American Tipping Point - The American Spectator | USA News and Politics
American Tipping Point
by

Hush puppies and the Tea Party.

The Republican run House of Representatives passed a debt limit plan last night 269-161. With Arizona Democrat Gabrielle Giffords returning from death’s door to cast a yes vote. Good for her.
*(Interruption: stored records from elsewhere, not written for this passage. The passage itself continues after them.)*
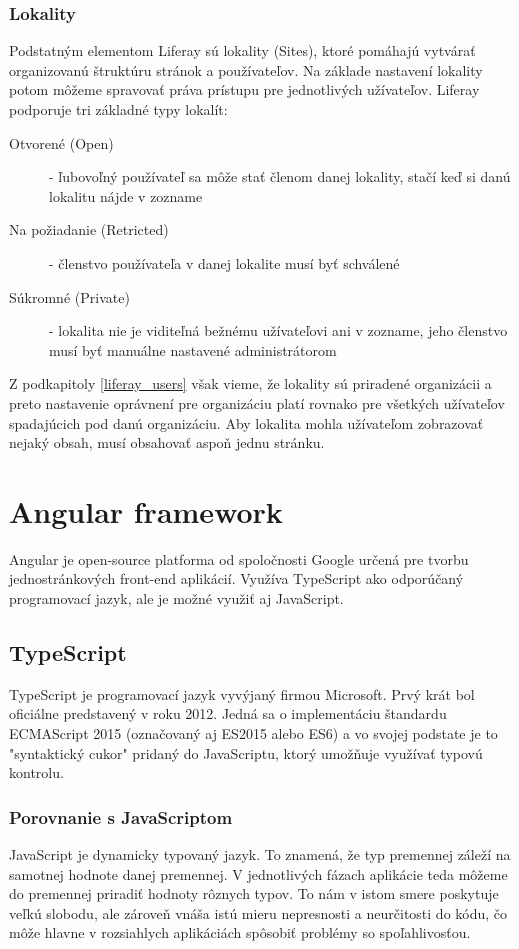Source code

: \documentclass[
  digital, %
  twoside, %
  notable,   %
  nolof,   %
  nolot,   %
]{fithesis3}
\begin{document}
\subsection{Lokality}
Podstatným elementom Liferay sú lokality (Sites), ktoré pomáhajú vytvárať organizovanú štruktúru stránok a používateľov. Na základe nastavení lokality potom môžeme spravovať práva prístupu pre jednotlivých užívateľov. Liferay podporuje tri základné typy lokalít\cite{burska2016portlety}:
\begin{description}
\item[Otvorené (Open)] - ľubovoľný používateľ sa môže stať členom danej lokality, stačí keď si danú lokalitu nájde v zozname
\item[Na požiadanie (Retricted)] - členstvo používateľa v danej lokalite musí byť schválené
\item[Súkromné (Private)] - lokalita nie je viditeľná bežnému užívateľovi ani v zozname, jeho členstvo musí byť manuálne nastavené administrátorom
\end{description}
Z podkapitoly \ref{liferay_users} však vieme, že lokality sú priradené organizácii a preto nastavenie oprávnení pre organizáciu platí rovnako pre všetkých užívateľov spadajúcich pod danú organizáciu. Aby lokalita mohla užívateľom zobrazovať nejaký obsah, musí obsahovať aspoň jednu stránku.

\chapter{Angular framework}
Angular je open-source platforma od spoločnosti Google určená pre tvorbu jednostránkových front-end aplikácií. Využíva TypeScript ako odporúčaný programovací jazyk, ale je možné využiť aj JavaScript.

\section{TypeScript}
TypeScript je programovací jazyk vyvýjaný firmou Microsoft. Prvý krát bol oficiálne predstavený v roku 2012. Jedná sa o implementáciu štandardu ECMAScript 2015 (označovaný aj ES2015 alebo ES6) a vo svojej podstate je to "syntaktický cukor" pridaný do JavaScriptu, ktorý umožňuje využívať typovú kontrolu.

\subsection{Porovnanie s JavaScriptom}
JavaScript je dynamicky typovaný jazyk. To znamená, že typ premennej záleží na samotnej hodnote danej premennej. V jednotlivých fázach aplikácie teda môžeme do premennej priradiť hodnoty rôznych typov. To nám v istom smere poskytuje veľkú slobodu, ale zároveň vnáša istú mieru nepresnosti a neurčitosti do kódu, čo môže hlavne v rozsiahlych aplikáciách spôsobiť problémy so spoľahlivosťou.
\end{document}
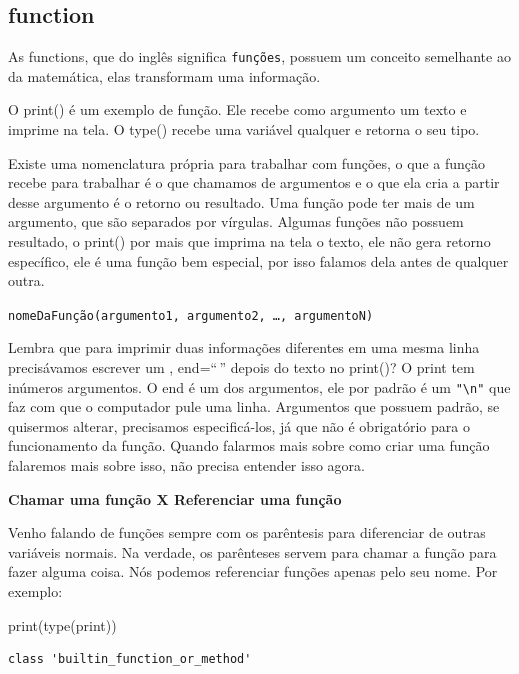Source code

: \documentclass[
  letterpaper,
  DIV=11,
  numbers=noendperiod]{scrreprt}
\newenvironment{Shaded}{\begin{snugshade}}{\end{snugshade}}
\newcommand{\BuiltInTok}[1]{\textcolor[rgb]{0.00,0.23,0.31}{#1}}
\newcommand{\NormalTok}[1]{\textcolor[rgb]{0.00,0.23,0.31}{#1}}
\begin{document}
\hypertarget{function}{%
\subsection{function}\label{function}}

As functions, que do inglês significa \texttt{funções}, possuem um
conceito semelhante ao da matemática, elas transformam uma informação.

O print() é um exemplo de função. Ele recebe como argumento um texto e
imprime na tela. O type() recebe uma variável qualquer e retorna o seu
tipo.

Existe uma nomenclatura própria para trabalhar com funções, o que a
função recebe para trabalhar é o que chamamos de argumentos e o que ela
cria a partir desse argumento é o retorno ou resultado. Uma função pode
ter mais de um argumento, que são separados por vírgulas. Algumas
funções não possuem resultado, o print() por mais que imprima na tela o
texto, ele não gera retorno específico, ele é uma função bem especial,
por isso falamos dela antes de qualquer outra.

\texttt{nomeDaFunção(argumento1,\ argumento2,\ …,\ argumentoN)}

Lembra que para imprimir duas informações diferentes em uma mesma linha
precisávamos escrever um , end=``\,'' depois do texto no print()? O
print tem inúmeros argumentos. O end é um dos argumentos, ele por padrão
é um \texttt{"\textbackslash{}n"} que faz com que o computador pule uma
linha. Argumentos que possuem padrão, se quisermos alterar, precisamos
especificá-los, já que não é obrigatório para o funcionamento da função.
Quando falarmos mais sobre como criar uma função falaremos mais sobre
isso, não precisa entender isso agora.

\textbf{Chamar uma função X Referenciar uma função}

Venho falando de funções sempre com os parêntesis para diferenciar de
outras variáveis normais. Na verdade, os parênteses servem para chamar a
função para fazer alguma coisa. Nós podemos referenciar funções apenas
pelo seu nome. Por exemplo:

\begin{Shaded}
\begin{Highlighting}[]
\BuiltInTok{print}\NormalTok{(}\BuiltInTok{type}\NormalTok{(}\BuiltInTok{print}\NormalTok{))}
\end{Highlighting}
\end{Shaded}

\begin{tcolorbox}[enhanced jigsaw, breakable, leftrule=.75mm, left=2mm, opacityback=0, bottomrule=.15mm, toprule=.15mm, rightrule=.15mm, arc=.35mm, colback=white]

\begin{verbatim}
class 'builtin_function_or_method'
\end{verbatim}

\end{tcolorbox}
\end{document}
You always think of these things together, right?

No? Well, you should.

Hush puppies, for those coming in late, were once the casual shoe of choice in the late 1950s. By the 1990s they were pretty much vanished, disappeared to the fashion twilight zone along with tri-corner hats and powdered white wigs for men. They sold somewhere in the neighborhood of a pathetic 30,000 pairs a year, usually out of small family-run shoe stores in the small towns of off-the-beaten path America. The company that made them — Wolverine — was on the verge of giving up with the once iconic shoe from the Eisenhower-era that was, in 1950s beatnik lingo, “nowheresville” by the time of Bill and Hillary.

And then something peculiar happened. Something very much like what has been happening in the House of Representatives the last several days.

Out of the blue, hush puppies were becoming hip in the hippest clubs and bars of Clinton-era Manhattan. Impatient customers began scouting those small town shoe stores and scooping up the remaining supply. A prominent fashion designer was seen clad in them, another called Wolverine wanting to feature them in his spring collection. So did another. One L.A. fashionista mounted a 25-foot inflatable basset hound (the basset hound the Hush Puppy symbol) on the roof of his store, bought and gutted the building next door and turned it into a hush puppy boutique. One movie star of the day walked in personally to pick up a couple pairs of puppies. By 1995, sales had skyrocketed from the lonely 30,000 sales a year to almost half-a-million. The shoes were winning prizes as “best accessory” from fashion big wigs. And on and on it went.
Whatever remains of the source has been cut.